# Judge my doe's udder.



## firelight27 (Apr 25, 2009)

I know, I know... I keep starting new threads. I just find this forum so helpful! I took some photos of Spirit's udders. Gypsy is 2 1/2 weeks old now, so I separated her from mom for the night (just so she couldn't eat, not so they were actually super separated.) In any case, this is Spirits udders filled to 12 hours. I didn't measure how much I milked out as I simply got them down so they weren't so uncomfortably full looking (and Gypsy helped too. lol)
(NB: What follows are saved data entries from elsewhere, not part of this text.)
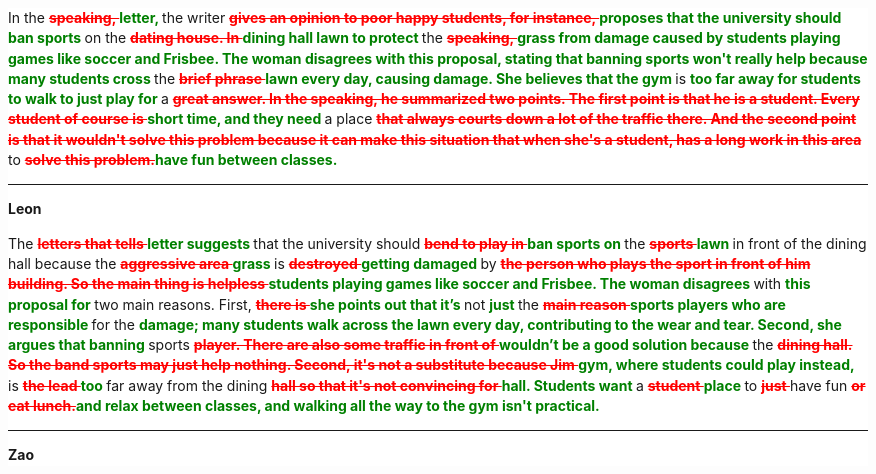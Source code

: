 <p>In the <span style='color:red;font-weight:700;text-decoration:line-through;'>speaking, </span><span style='color:green;font-weight:700;'>letter, </span>the writer <span style='color:red;font-weight:700;text-decoration:line-through;'>gives an opinion to poor happy students, for instance, </span><span style='color:green;font-weight:700;'>proposes that the university should ban sports </span>on the <span style='color:red;font-weight:700;text-decoration:line-through;'>dating house. In </span><span style='color:green;font-weight:700;'>dining hall lawn to protect </span>the <span style='color:red;font-weight:700;text-decoration:line-through;'>speaking, </span><span style='color:green;font-weight:700;'>grass from damage caused by students playing games like soccer and Frisbee. The woman disagrees with this proposal, stating that banning sports won't really help because many students cross </span>the <span style='color:red;font-weight:700;text-decoration:line-through;'>brief phrase </span><span style='color:green;font-weight:700;'>lawn every day, causing damage. She believes that the gym </span>is <span style='color:green;font-weight:700;'>too far away for students to walk to just play for </span>a <span style='color:red;font-weight:700;text-decoration:line-through;'>great answer. In the speaking, he summarized two points. The first point is that he is a student. Every student of course is </span><span style='color:green;font-weight:700;'>short time, and they need </span>a place <span style='color:red;font-weight:700;text-decoration:line-through;'>that always courts down a lot of the traffic there. And the second point is that it wouldn't solve this problem because it can make this situation that when she's a student, has a long work in this area </span>to <span style='color:red;font-weight:700;text-decoration:line-through;'>solve this problem.</span><span style='color:green;font-weight:700;'>have fun between classes.</span></p>
<hr>
<p><strong>Leon</strong></p>
<p>The <span style='color:red;font-weight:700;text-decoration:line-through;'>letters that tells </span><span style='color:green;font-weight:700;'>letter suggests </span>that the university should <span style='color:red;font-weight:700;text-decoration:line-through;'>bend to play in </span><span style='color:green;font-weight:700;'>ban sports on </span>the <span style='color:red;font-weight:700;text-decoration:line-through;'>sports </span><span style='color:green;font-weight:700;'>lawn </span>in front of the dining hall because the <span style='color:red;font-weight:700;text-decoration:line-through;'>aggressive area </span><span style='color:green;font-weight:700;'>grass </span>is <span style='color:red;font-weight:700;text-decoration:line-through;'>destroyed </span><span style='color:green;font-weight:700;'>getting damaged </span>by <span style='color:red;font-weight:700;text-decoration:line-through;'>the person who plays the sport in front of him building. So the main thing is helpless </span><span style='color:green;font-weight:700;'>students playing games like soccer and Frisbee. The woman disagrees </span>with <span style='color:green;font-weight:700;'>this proposal for </span>two main reasons. First, <span style='color:red;font-weight:700;text-decoration:line-through;'>there is </span><span style='color:green;font-weight:700;'>she points out that it’s </span>not <span style='color:green;font-weight:700;'>just </span>the <span style='color:red;font-weight:700;text-decoration:line-through;'>main reason </span><span style='color:green;font-weight:700;'>sports players who are responsible </span>for the <span style='color:green;font-weight:700;'>damage; many students walk across the lawn every day, contributing to the wear and tear. Second, she argues that banning </span>sports <span style='color:red;font-weight:700;text-decoration:line-through;'>player. There are also some traffic in front of </span><span style='color:green;font-weight:700;'>wouldn’t be a good solution because </span>the <span style='color:red;font-weight:700;text-decoration:line-through;'>dining hall. So the band sports may just help nothing. Second, it's not a substitute because Jim </span><span style='color:green;font-weight:700;'>gym, where students could play instead, </span>is <span style='color:red;font-weight:700;text-decoration:line-through;'>the lead </span><span style='color:green;font-weight:700;'>too </span>far away from the dining <span style='color:red;font-weight:700;text-decoration:line-through;'>hall so that it's not convincing for </span><span style='color:green;font-weight:700;'>hall. Students want </span>a <span style='color:red;font-weight:700;text-decoration:line-through;'>student </span><span style='color:green;font-weight:700;'>place </span>to <span style='color:red;font-weight:700;text-decoration:line-through;'>just </span>have fun <span style='color:red;font-weight:700;text-decoration:line-through;'>or eat lunch.</span><span style='color:green;font-weight:700;'>and relax between classes, and walking all the way to the gym isn't practical.</span></p>
<hr>
<p><strong>Zao</strong></p>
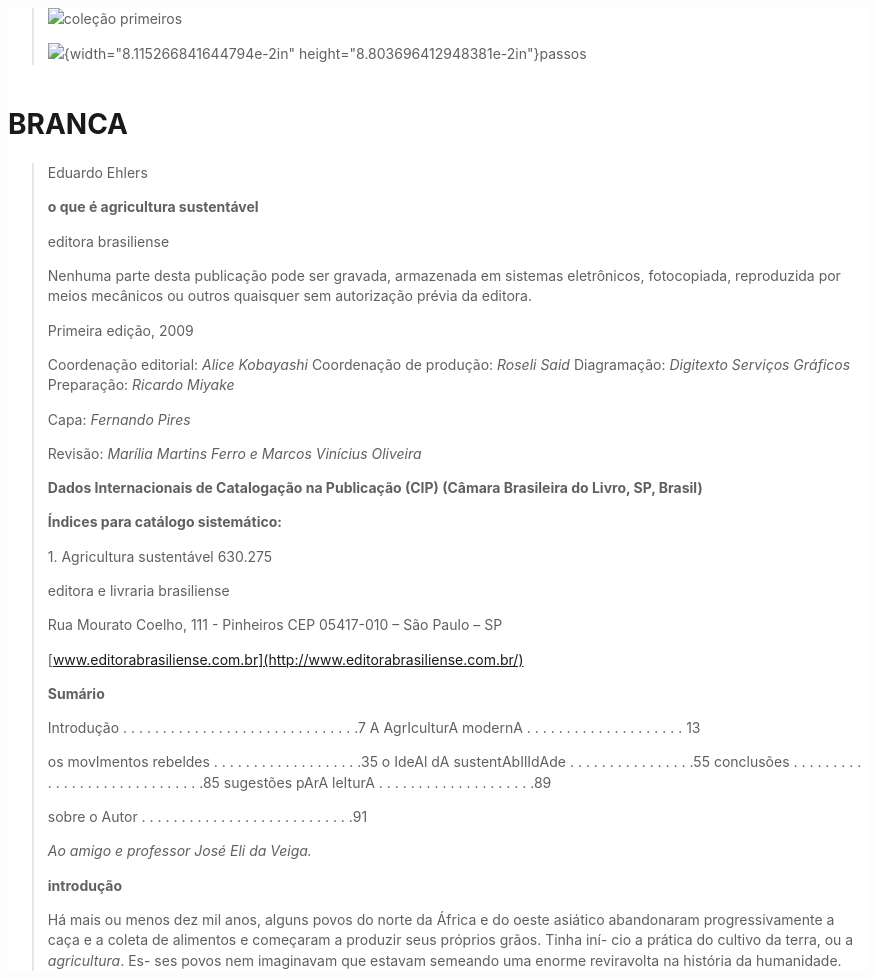 > ![](media/image1.png)coleção primeiros
>
> ![](media/image6.png){width="8.115266841644794e-2in"
> height="8.803696412948381e-2in"}passos

**BRANCA**
==========

> Eduardo Ehlers
>
> **o que é agricultura sustentável**
>
> editora brasiliense
>
> Nenhuma parte desta publicação pode ser gravada, armazenada em
> sistemas eletrônicos, fotocopiada, reproduzida por meios mecânicos ou
> outros quaisquer sem autorização prévia da editora.
>
> Primeira edição, 2009
>
> Coordenação editorial: *Alice Kobayashi* Coordenação de produção:
> *Roseli Said* Diagramação: *Digitexto Serviços Gráficos* Preparação:
> *Ricardo Miyake*
>
> Capa: *Fernando Pires*
>
> Revisão: *Marília Martins Ferro e Marcos Vinícius Oliveira*
>
> **Dados Internacionais de Catalogação na Publicação (CIP) (Câmara
> Brasileira do Livro, SP, Brasil)**
>
> **Índices para catálogo sistemático:**
>
> 1\. Agricultura sustentável 630.275
>
> editora e livraria brasiliense
>
> Rua Mourato Coelho, 111 - Pinheiros CEP 05417-010 – São Paulo – SP
>
> [www.editorabrasiliense.com.br](http://www.editorabrasiliense.com.br/)
>
> **Sumário**
>
> Introdução . . . . . . . . . . . . . . . . . . . . . . . . . . . . .
> .7 A AgrIculturA modernA . . . . . . . . . . . . . . . . . . . . 13
>
> os movImentos rebeldes . . . . . . . . . . . . . . . . . . .35 o IdeAl
> dA sustentAbIlIdAde . . . . . . . . . . . . . . . .55 conclusões . . .
> . . . . . . . . . . . . . . . . . . . . . . . . . .85 sugestões pArA
> leIturA . . . . . . . . . . . . . . . . . . . .89
>
> sobre o Autor . . . . . . . . . . . . . . . . . . . . . . . . . . .91
>
> *Ao amigo e professor José Eli da Veiga.*
>
> **introdução**
>
> Há mais ou menos dez mil anos, alguns povos do norte da África e do
> oeste asiático abandonaram progressivamente a caça e a coleta de
> alimentos e começaram a produzir seus próprios grãos. Tinha iní- cio a
> prática do cultivo da terra, ou a *agricultura*. Es- ses povos nem
> imaginavam que estavam semeando uma enorme reviravolta na história da
> humanidade.
>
I had to rotate the photo as she was leaning sideways quite allot when I was trying to take the photo.


----------



## firelight27 (Apr 25, 2009)

What I'm seeing is her being a bit lopsided....like one side is a bit fuller than the other even though it might be tilted slightly still...I'm still seeing it.


----------



## Epona142 (May 26, 2008)

I'm by FAR no expert, just a warning lol

She appears to have good attachments and good capacity. Sure a little lopsided but not as bad as one of my does. She only has a single so that could be why. She doesn't have a very good medial which looks like it makes her teats point to the front?
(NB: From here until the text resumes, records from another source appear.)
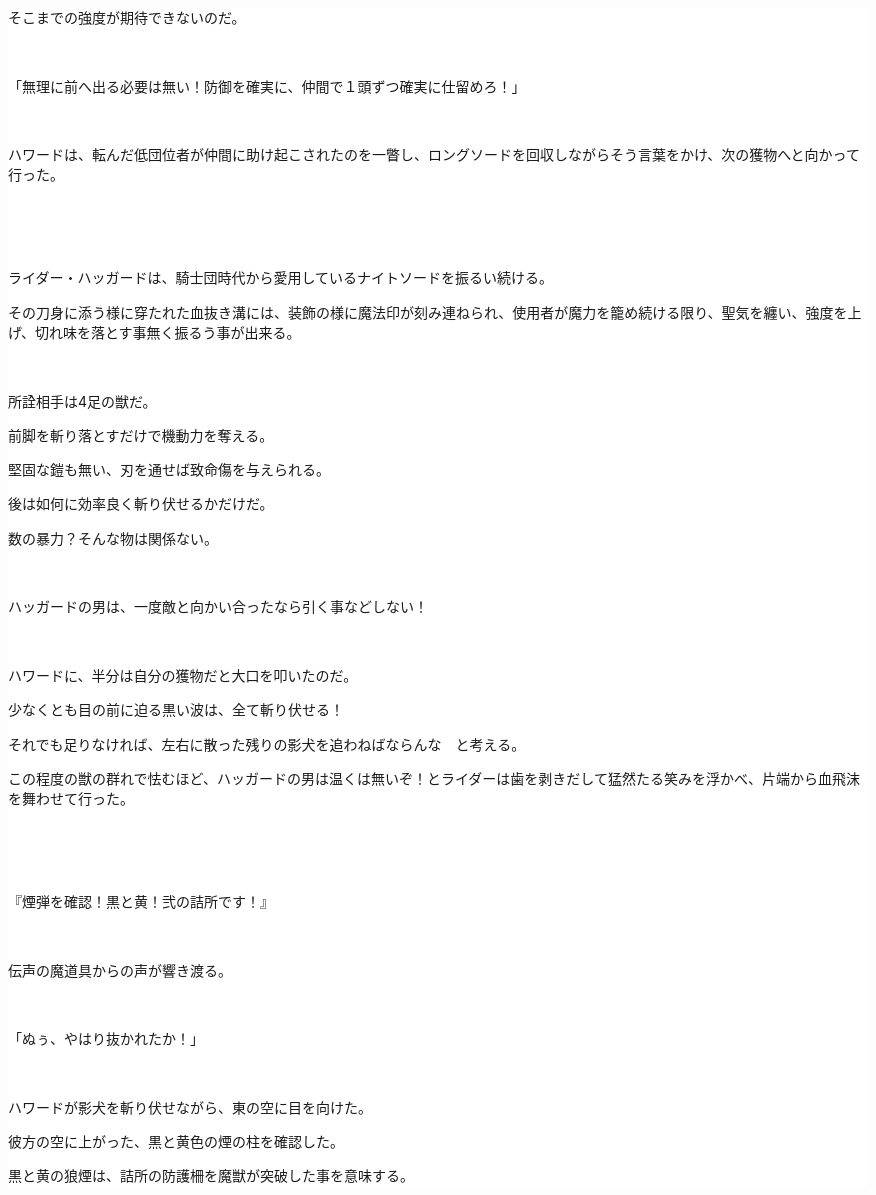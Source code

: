 そこまでの強度が期待できないのだ。

&nbsp;

「無理に前へ出る必要は無い！防御を確実に、仲間で１頭ずつ確実に仕留めろ！」

&nbsp;

ハワードは、転んだ低団位者が仲間に助け起こされたのを一瞥し、ロングソードを回収しながらそう言葉をかけ、次の獲物へと向かって行った。

&nbsp;

&nbsp;

ライダー・ハッガードは、騎士団時代から愛用しているナイトソードを振るい続ける。

その刀身に添う様に穿たれた血抜き溝には、装飾の様に魔法印が刻み連ねられ、使用者が魔力を籠め続ける限り、聖気を纏い、強度を上げ、切れ味を落とす事無く振るう事が出来る。

&nbsp;

所詮相手は4足の獣だ。

前脚を斬り落とすだけで機動力を奪える。

堅固な鎧も無い、刃を通せば致命傷を与えられる。

後は如何に効率良く斬り伏せるかだけだ。

数の暴力？そんな物は関係ない。

&nbsp;

ハッガードの男は、一度敵と向かい合ったなら引く事などしない！

&nbsp;

ハワードに、半分は自分の獲物だと大口を叩いたのだ。

少なくとも目の前に迫る黒い波は、全て斬り伏せる！

それでも足りなければ、左右に散った残りの影犬を追わねばならんな　と考える。

この程度の獣の群れで怯むほど、ハッガードの男は温くは無いぞ！とライダーは歯を剥きだして猛然たる笑みを浮かべ、片端から血飛沫を舞わせて行った。

&nbsp;

&nbsp;

『煙弾を確認！黒と黄！弐の詰所です！』

&nbsp;

伝声の魔道具からの声が響き渡る。

&nbsp;

「ぬぅ、やはり抜かれたか！」

&nbsp;

ハワードが影犬を斬り伏せながら、東の空に目を向けた。

彼方の空に上がった、黒と黄色の煙の柱を確認した。

黒と黄の狼煙は、詰所の防護柵を魔獣が突破した事を意味する。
*Waits for the experts to chime in*

I think she has a nice udder overall, not great or perfect, but better than some of my does.


----------



## SDK (Jun 26, 2008)

side attachments are good. needs a tighter medial to pull those teats in and the udders up. I'd like more capacity and better overall placement, since it should be 1/3 rear, 1/3 behind, 1/3 in front


----------



## ProctorHillFarm (May 15, 2008)

For some reason- Im only getting the rear udder shot...so based on that

I think her lateral attachments are fine- but I think she could use a wider rear attachment See how it sort of looks like a triangle coming up to a point?
And yep- lots of medial trouble there- little to no division and very weak causing the teats to point out. The teats are also placed too far on the outside of the udder halves.
I cant tell anything about the teats- since to me they look small from the rear- but they could be pointing forward (if they are pointing forward, that is a fault, you want them to point down into your milk bucket)


----------



## KW Farms (Jun 21, 2008)

ProctorHill I think hit it right on. :thumb: Where's Capriola??...she seems to be really knowledgable at udders!


----------



## Jenna (Jan 7, 2009)

I agree with proctor hill. One thing that I noticed is that her rear attachment should be higher and tighter. but that's my :2cents: worth!


----------



## capriola-nd (Jul 6, 2008)

> Where's Capriola??...she seems to be really knowledgable at udders!


Aw, gee, thanks. 

I think everyone else hit it right on. She could benefit from higher/wider rear, much stronger medial, and better placement to her teats (which if her medial were stronger, that would be better). It's not a terrible udder but could use some work. What udder doesn't??!!


----------



## liz (Oct 5, 2007)

:thumbup: Everyone hit on what I would say, BUT since I milk my girls regardless of what their udders "look" like, your doe looks to have an easily milked udder and with future freshenings her teats will increase in size. And with the right buck, her daughters could have even beter udders.


----------



## capriola-nd (Jul 6, 2008)

Oh, Liz, you reminded me!  Are her orifices of a good size? That is just as important to me as teat size. A doe can have huge teats but tiny orifices making milking time a real, LONG, pain! :roll: Thankfully we don't have any with small orifices. It's one of the first things I check.


----------